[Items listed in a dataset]
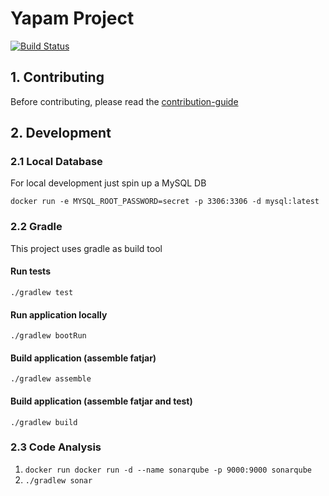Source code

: # Yapam Project
[![Build Status](https://travis-ci.org/kraddatz/yapam-server.svg?branch=master)](https://travis-ci.org/kraddatz/yapam-server)

## 1. Contributing
Before contributing, please read the [contribution-guide][contribution-guide]

## 2. Development

### 2.1 Local Database
For local development just spin up a MySQL DB

``docker run -e MYSQL_ROOT_PASSWORD=secret -p 3306:3306 -d mysql:latest``

### 2.2 Gradle
This project uses gradle as build tool

#### Run tests
``./gradlew test``

#### Run application locally
``./gradlew bootRun``

#### Build application (assemble fatjar) 
``./gradlew assemble``

#### Build application (assemble fatjar and test)
``./gradlew build``

### 2.3 Code Analysis

1. ``docker run docker run -d --name sonarqube -p 9000:9000 sonarqube``
2. ``./gradlew sonar``

<!-- referenced links here -->
[contribution-guide]:CONTRIBUTION.md
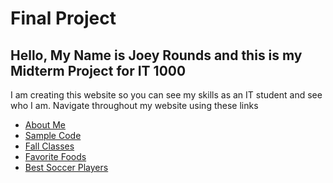 # Final Project
## Hello, My Name is Joey Rounds and this is my Midterm Project for IT 1000

I am creating this website so you can see my skills as an IT student and see who I am. 
  Navigate throughout my website using these links
  
* [About Me](./about_me.md)
* [Sample Code](./sample_code.md)
* [Fall Classes](./classes_fall.md)
* [Favorite Foods](./favorite_foods.md)
* [Best Soccer Players](./fav_player.md)
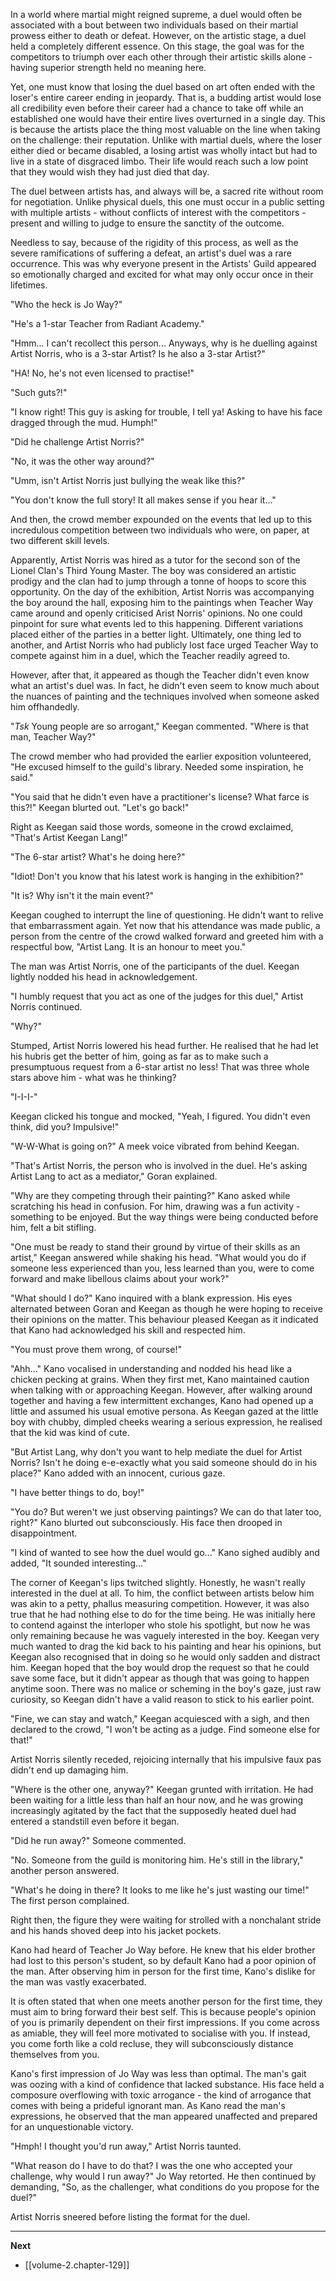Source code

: 
In a world where martial might reigned supreme, a duel would often be associated with a bout between two individuals based on their martial prowess either to death or defeat. However, on the artistic stage, a duel held a completely different essence. On this stage, the goal was for the competitors to triumph over each other through their artistic skills alone - having superior strength held no meaning here.

Yet, one must know that losing the duel based on art often ended with the loser's entire career ending in jeopardy. That is, a budding artist would lose all credibility even before their career had a chance to take off while an established one would have their entire lives overturned in a single day. This is because the artists place the thing most valuable on the line when taking on the challenge: their reputation. Unlike with martial duels, where the loser either died or became disabled, a losing artist was wholly intact but had to live in a state of disgraced limbo. Their life would reach such a low point that they would wish they had just died that day.

The duel between artists has, and always will be, a sacred rite without room for negotiation. Unlike physical duels, this one must occur in a public setting with multiple artists - without conflicts of interest with the competitors - present and willing to judge to ensure the sanctity of the outcome.

Needless to say, because of the rigidity of this process, as well as the severe ramifications of suffering a defeat, an artist's duel was a rare occurrence. This was why everyone present in the Artists' Guild appeared so emotionally charged and excited for what may only occur once in their lifetimes.

"Who the heck is Jo Way?"

"He's a 1-star Teacher from Radiant Academy."

"Hmm... I can't recollect this person... Anyways, why is he duelling against Artist Norris, who is a 3-star Artist? Is he also a 3-star Artist?"

"HA! No, he's not even licensed to practise!"

"Such guts?!"

"I know right! This guy is asking for trouble, I tell ya! Asking to have his face dragged through the mud. Humph!"

"Did he challenge Artist Norris?"

"No, it was the other way around?"

"Umm, isn't Artist Norris just bullying the weak like this?"

"You don't know the full story! It all makes sense if you hear it..."

And then, the crowd member expounded on the events that led up to this incredulous competition between two individuals who were, on paper, at two different skill levels.

Apparently, Artist Norris was hired as a tutor for the second son of the Lionel Clan's Third Young Master. The boy was considered an artistic prodigy and the clan had to jump through a tonne of hoops to score this opportunity. On the day of the exhibition, Artist Norris was accompanying the boy around the hall, exposing him to the paintings when Teacher Way came around and openly criticised Arist Norris' opinions. No one could pinpoint for sure what events led to this happening. Different variations placed either of the parties in a better light. Ultimately, one thing led to another, and Artist Norris who had publicly lost face urged Teacher Way to compete against him in a duel, which the Teacher readily agreed to.

However, after that, it appeared as though the Teacher didn't even know what an artist's duel was. In fact, he didn't even seem to know much about the nuances of painting and the techniques involved when someone asked him offhandedly.

"*Tsk* Young people are so arrogant," Keegan commented. "Where is that man, Teacher Way?"

The crowd member who had provided the earlier exposition volunteered, "He excused himself to the guild's library. Needed some inspiration, he said."

"You said that he didn't even have a practitioner's license? What farce is this?!" Keegan blurted out. "Let's go back!"

Right as Keegan said those words, someone in the crowd exclaimed, "That's Artist Keegan Lang!"

"The 6-star artist? What's he doing here?"

"Idiot! Don't you know that his latest work is hanging in the exhibition?"

"It is? Why isn't it the main event?"

Keegan coughed to interrupt the line of questioning. He didn't want to relive that embarrassment again. Yet now that his attendance was made public, a person from the centre of the crowd walked forward and greeted him with a respectful bow, "Artist Lang. It is an honour to meet you."

The man was Artist Norris, one of the participants of the duel. Keegan lightly nodded his head in acknowledgement.

"I humbly request that you act as one of the judges for this duel," Artist Norris continued.

"Why?"

Stumped, Artist Norris lowered his head further. He realised that he had let his hubris get the better of him, going as far as to make such a presumptuous request from a 6-star artist no less! That was three whole stars above him - what was he thinking?

"I-I-I-"

Keegan clicked his tongue and mocked, "Yeah, I figured. You didn't even think, did you? Impulsive!"

"W-W-What is going on?" A meek voice vibrated from behind Keegan.

"That's Artist Norris, the person who is involved in the duel. He's asking Artist Lang to act as a mediator," Goran explained.

"Why are they competing through their painting?" Kano asked while scratching his head in confusion. For him, drawing was a fun activity - something to be enjoyed. But the way things were being conducted before him, felt a bit stifling.

"One must be ready to stand their ground by virtue of their skills as an artist," Keegan answered while shaking his head. "What would you do if someone less experienced than you, less learned than you, were to come forward and make libellous claims about your work?"

"What should I do?" Kano inquired with a blank expression. His eyes alternated between Goran and Keegan as though he were hoping to receive their opinions on the matter. This behaviour pleased Keegan as it indicated that Kano had acknowledged his skill and respected him.

"You must prove them wrong, of course!"

"Ahh..." Kano vocalised in understanding and nodded his head like a chicken pecking at grains. When they first met, Kano maintained caution when talking with or approaching Keegan. However, after walking around together and having a few intermittent exchanges, Kano had opened up a little and assumed his usual emotive persona. As Keegan gazed at the little boy with chubby, dimpled cheeks wearing a serious expression, he realised that the kid was kind of cute.

"But Artist Lang, why don't you want to help mediate the duel for Artist Norris? Isn't he doing e-e-exactly what you said someone should do in his place?" Kano added with an innocent, curious gaze.

"I have better things to do, boy!"

"You do? But weren't we just observing paintings? We can do that later too, right?" Kano blurted out subconsciously. His face then drooped in disappointment.

"I kind of wanted to see how the duel would go..." Kano sighed audibly and added, "It sounded interesting..."

The corner of Keegan's lips twitched slightly. Honestly, he wasn't really interested in the duel at all. To him, the conflict between artists below him was akin to a petty, phallus measuring competition. However, it was also true that he had nothing else to do for the time being. He was initially here to contend against the interloper who stole his spotlight, but now he was only remaining because he was vaguely interested in the boy. Keegan very much wanted to drag the kid back to his painting and hear his opinions, but Keegan also recognised that in doing so he would only sadden and distract him. Keegan hoped that the boy would drop the request so that he could save some face, but it didn't appear as though that was going to happen anytime soon. There was no malice or scheming in the boy's gaze, just raw curiosity, so Keegan didn't have a valid reason to stick to his earlier point.

"Fine, we can stay and watch," Keegan acquiesced with a sigh, and then declared to the crowd, "I won't be acting as a judge. Find someone else for that!"

Artist Norris silently receded, rejoicing internally that his impulsive faux pas didn't end up damaging him.

"Where is the other one, anyway?" Keegan grunted with irritation. He had been waiting for a little less than half an hour now, and he was growing increasingly agitated by the fact that the supposedly heated duel had entered a standstill even before it began.

"Did he run away?" Someone commented.

"No. Someone from the guild is monitoring him. He's still in the library," another person answered.

"What's he doing in there? It looks to me like he's just wasting our time!" The first person complained.

Right then, the figure they were waiting for strolled with a nonchalant stride and his hands shoved deep into his jacket pockets.

Kano had heard of Teacher Jo Way before. He knew that his elder brother had lost to this person's student, so by default Kano had a poor opinion of the man. After observing him in person for the first time, Kano's dislike for the man was vastly exacerbated.

It is often stated that when one meets another person for the first time, they must aim to bring forward their best self. This is because people's opinion of you is primarily dependent on their first impressions. If you come across as amiable, they will feel more motivated to socialise with you. If instead, you come forth like a cold recluse, they will subconsciously distance themselves from you.

Kano's first impression of Jo Way was less than optimal. The man's gait was oozing with a kind of confidence that lacked substance. His face held a composure overflowing with toxic arrogance - the kind of arrogance that comes with being a prideful ignorant man. As Kano read the man's expressions, he observed that the man appeared unaffected and prepared for an unquestionable victory.

"Hmph! I thought you'd run away," Artist Norris taunted.

"What reason do I have to do that? I was the one who accepted your challenge, why would I run away?" Jo Way retorted. He then continued by demanding, "So, as the challenger, what conditions do you propose for the duel?"

Artist Norris sneered before listing the format for the duel.

____

**Next**
* [[volume-2.chapter-129]]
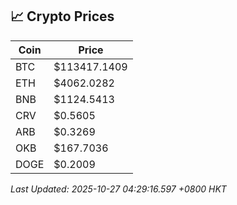 ## 📈 Crypto Prices

| Coin | Price |
| ---- | ----- |
| BTC | $113417.1409 |
| ETH | $4062.0282 |
| BNB | $1124.5413 |
| CRV | $0.5605 |
| ARB | $0.3269 |
| OKB | $167.7036 |
| DOGE | $0.2009 |

_Last Updated: 2025-10-27 04:29:16.597 +0800 HKT_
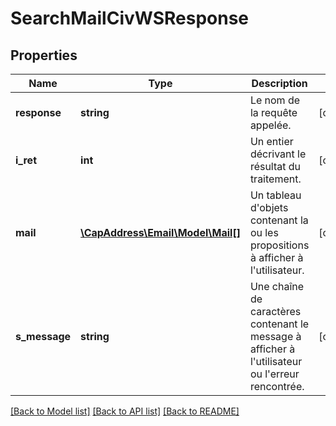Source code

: # SearchMailCivWSResponse

## Properties
Name | Type | Description | Notes
------------ | ------------- | ------------- | -------------
**response** | **string** | Le nom de la requête appelée. | [optional] 
**i_ret** | **int** | Un entier décrivant le résultat du traitement. | [optional] 
**mail** | [**\CapAddress\Email\Model\Mail[]**](Mail.md) | Un tableau d&#39;objets contenant la ou les propositions à afficher à l&#39;utilisateur. | [optional] 
**s_message** | **string** | Une chaîne de caractères contenant le message à afficher à l&#39;utilisateur ou l&#39;erreur rencontrée. | [optional] 

[[Back to Model list]](../README.md#documentation-for-models) [[Back to API list]](../README.md#documentation-for-api-endpoints) [[Back to README]](../README.md)



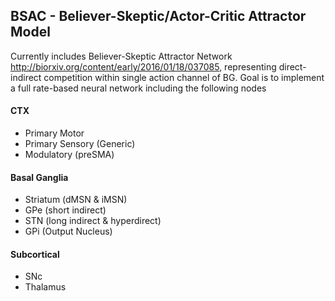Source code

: ## BSAC - Believer-Skeptic/Actor-Critic Attractor Model


Currently includes Believer-Skeptic Attractor Network http://biorxiv.org/content/early/2016/01/18/037085, representing
direct-indirect competition within single action channel of BG. Goal is
to implement a full rate-based neural network including the following nodes

#### CTX
 * Primary Motor
 * Primary Sensory (Generic)
 * Modulatory (preSMA)

#### Basal Ganglia
 * Striatum (dMSN & iMSN)
 * GPe (short indirect)
 * STN (long indirect & hyperdirect)
 * GPi (Output Nucleus)

#### Subcortical
 * SNc
 * Thalamus

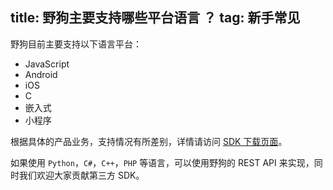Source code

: title: 野狗主要支持哪些平台语言 ？
tag: 新手常见
---
野狗目前主要支持以下语言平台：

- JavaScript
- Android
- iOS
- C 
- 嵌入式
- 小程序

根据具体的产品业务，支持情况有所差别，详情请访问 [SDK 下载页面](https://www.wilddog.com/download/)。

如果使用 `Python`，`C#`，`C++`，`PHP` 等语言，可以使用野狗的 REST API 来实现，同时我们欢迎大家贡献第三方 SDK。
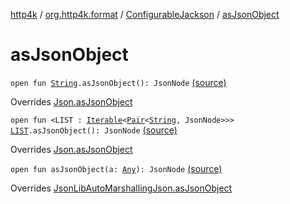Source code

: [http4k](../../index.md) / [org.http4k.format](../index.md) / [ConfigurableJackson](index.md) / [asJsonObject](./as-json-object.md)

# asJsonObject

`open fun `[`String`](https://kotlinlang.org/api/latest/jvm/stdlib/kotlin/-string/index.html)`.asJsonObject(): JsonNode` [(source)](https://github.com/http4k/http4k/blob/master/http4k-format-jackson/src/main/kotlin/org/http4k/format/Jackson.kt#L55)

Overrides [Json.asJsonObject](../-json/as-json-object.md)


`open fun <LIST : `[`Iterable`](https://kotlinlang.org/api/latest/jvm/stdlib/kotlin.collections/-iterable/index.html)`<`[`Pair`](https://kotlinlang.org/api/latest/jvm/stdlib/kotlin/-pair/index.html)`<`[`String`](https://kotlinlang.org/api/latest/jvm/stdlib/kotlin/-string/index.html)`, JsonNode>>> `[`LIST`](as-json-object.md#LIST)`.asJsonObject(): JsonNode` [(source)](https://github.com/http4k/http4k/blob/master/http4k-format-jackson/src/main/kotlin/org/http4k/format/Jackson.kt#L71)

Overrides [Json.asJsonObject](../-json/as-json-object.md)


`open fun asJsonObject(a: `[`Any`](https://kotlinlang.org/api/latest/jvm/stdlib/kotlin/-any/index.html)`): JsonNode` [(source)](https://github.com/http4k/http4k/blob/master/http4k-format-jackson/src/main/kotlin/org/http4k/format/Jackson.kt#L89)

Overrides [JsonLibAutoMarshallingJson.asJsonObject](../-json-lib-auto-marshalling-json/as-json-object.md)

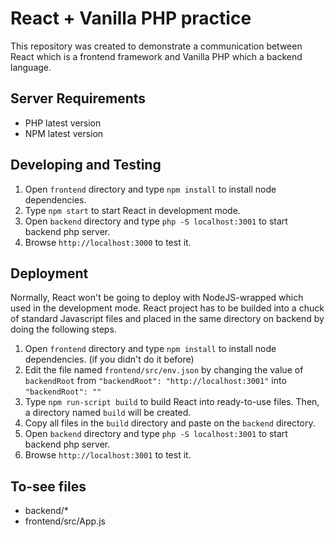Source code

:# React + Vanilla PHP practice
This repository was created to demonstrate a communication between React which is a frontend framework and Vanilla PHP which a backend language.

## Server Requirements
- PHP latest version
- NPM latest version

## Developing and Testing
1. Open `frontend` directory and type `npm install` to install node dependencies.
2. Type `npm start` to start React in development mode.
3. Open `backend` directory and type `php -S localhost:3001` to start backend php server.
4. Browse `http://localhost:3000` to test it.

## Deployment
Normally, React won't be going to deploy with NodeJS-wrapped which used in the development mode. React project has to be builded into a chuck of standard Javascript files and placed in the same directory on backend by doing the following steps.

1. Open `frontend` directory and type `npm install` to install node dependencies. (if you didn't do it before)
2. Edit the file named `frontend/src/env.json` by changing the value of `backendRoot` from `"backendRoot": "http://localhost:3001"` into `"backendRoot": ""`
3. Type `npm run-script build` to build React into ready-to-use files. Then, a directory named `build` will be created.
4. Copy all files in the `build` directory and paste on the `backend` directory.
5. Open `backend` directory and type `php -S localhost:3001` to start backend php server.
6. Browse `http://localhost:3001` to test it.

## To-see files
- backend/*
- frontend/src/App.js
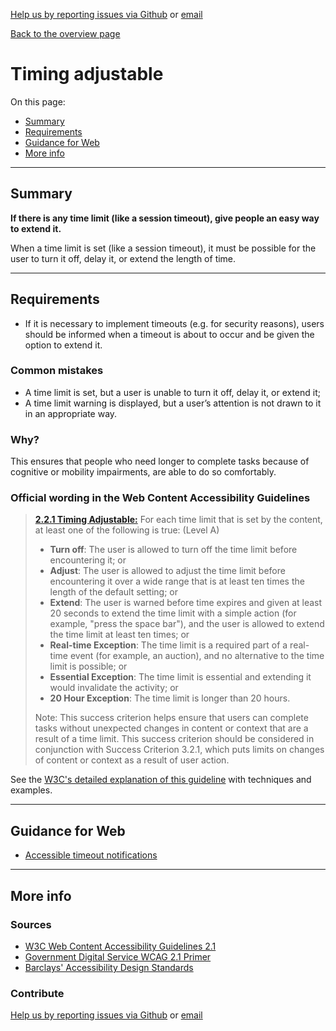 [Help us by reporting issues via Github](https://github.com/theappbusiness/accessibility-guidelines) or [email](mailto:jeanfrancois@theappbusiness.com)

[Back to the overview page](./../README.md)

# Timing adjustable

On this page:
* [Summary](#summary)
* [Requirements](#requirements)
* [Guidance for Web](#guidance-for-web)
* [More info](#more-info)

---

## Summary

**If there is any time limit (like a session timeout), give people an easy way to extend it.**

When a time limit is set (like a session timeout), it must be possible for the user to turn it off, delay it, or extend the length of time.

---

## Requirements

* If it is necessary to implement timeouts (e.g. for security reasons), users should be informed when a timeout is about to occur and be given the option to extend it.

### Common mistakes

*   A time limit is set, but a user is unable to turn it off, delay it, or extend it;
*   A time limit warning is displayed, but a user’s attention is not drawn to it in an appropriate way.

### Why?

This ensures that people who need longer to complete tasks because of cognitive or mobility impairments, are able to do so comfortably.

### Official wording in the Web Content Accessibility Guidelines

> [**2.2.1 Timing Adjustable:**](https://www.w3.org/TR/UNDERSTANDING-WCAG20/time-limits-required-behaviors.html) For each time limit that is set by the content, at least one of the following is true: (Level A)
> 
> * **Turn off**: The user is allowed to turn off the time limit before encountering it; or
> * **Adjust**: The user is allowed to adjust the time limit before encountering it over a wide range that is at least ten times the length of the default setting; or
> * **Extend**: The user is warned before time expires and given at least 20 seconds to extend the time limit with a simple action (for example, "press the space bar"), and the user is allowed to extend the time limit at least ten times; or
> * **Real-time Exception**: The time limit is a required part of a real-time event (for example, an auction), and no alternative to the time limit is possible; or
> * **Essential Exception**: The time limit is essential and extending it would invalidate the activity; or
> * **20 Hour Exception**: The time limit is longer than 20 hours.
>
> Note: This success criterion helps ensure that users can complete tasks without unexpected changes in content or context that are a result of a time limit. This success criterion should be considered in conjunction with Success Criterion 3.2.1, which puts limits on changes of content or context as a result of user action.

See the [W3C's detailed explanation of this guideline](https://www.w3.org/TR/UNDERSTANDING-WCAG20/time-limits-required-behaviors.html) with techniques and examples.

---

## Guidance for Web

* [Accessible timeout notifications](https://tink.uk/accessible-timeout-notifications/)

---

## More info

### Sources

* [W3C Web Content Accessibility Guidelines 2.1](https://www.w3.org/TR/WCAG21/)
* [Government Digital Service WCAG 2.1 Primer](https://alphagov.github.io/wcag-primer/)
* [Barclays' Accessibility Design Standards](https://home.barclays/who-we-are/our-suppliers/our-requirements-of-external-suppliers/)

### Contribute

[Help us by reporting issues via Github](https://github.com/theappbusiness/accessibility-guidelines) or [email](mailto:jeanfrancois@theappbusiness.com)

### Exercise details
State the number of lines in the records that contain the string "without", and nothing more.

### Solution to the exercise
2